*** Opening Record extracts ***

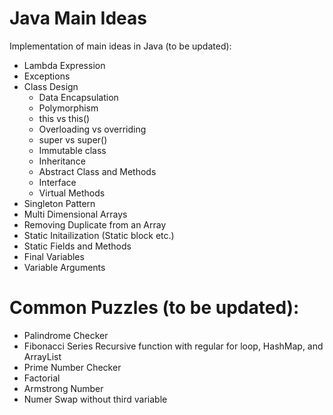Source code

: # Java Main Ideas
Implementation of main ideas in Java (to be updated):

- Lambda Expression
- Exceptions
- Class Design
  - Data Encapsulation
  - Polymorphism
  - this vs this()
  - Overloading vs overriding
  - super vs super()
  - Immutable class
  - Inheritance
  - Abstract Class and Methods
  - Interface
  - Virtual Methods
- Singleton Pattern
- Multi Dimensional Arrays
- Removing Duplicate from an Array
- Static Initailization (Static block etc.)
- Static Fields and Methods
- Final Variables
- Variable Arguments


# Common Puzzles (to be updated):

- Palindrome Checker
- Fibonacci Series Recursive function with regular for loop, HashMap, and ArrayList
- Prime Number Checker
- Factorial
- Armstrong Number
- Numer Swap without third variable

*** Closing Record extracts ***

The response must hold only the lines above from the line with "- this vs this()" through the line with "- Removing Duplicate from an Array", each copied exactly, both ends kept.

**Reply**
  - this vs this()
  - Overloading vs overriding
  - super vs super()
  - Immutable class
  - Inheritance
  - Abstract Class and Methods
  - Interface
  - Virtual Methods
- Singleton Pattern
- Multi Dimensional Arrays
- Removing Duplicate from an Array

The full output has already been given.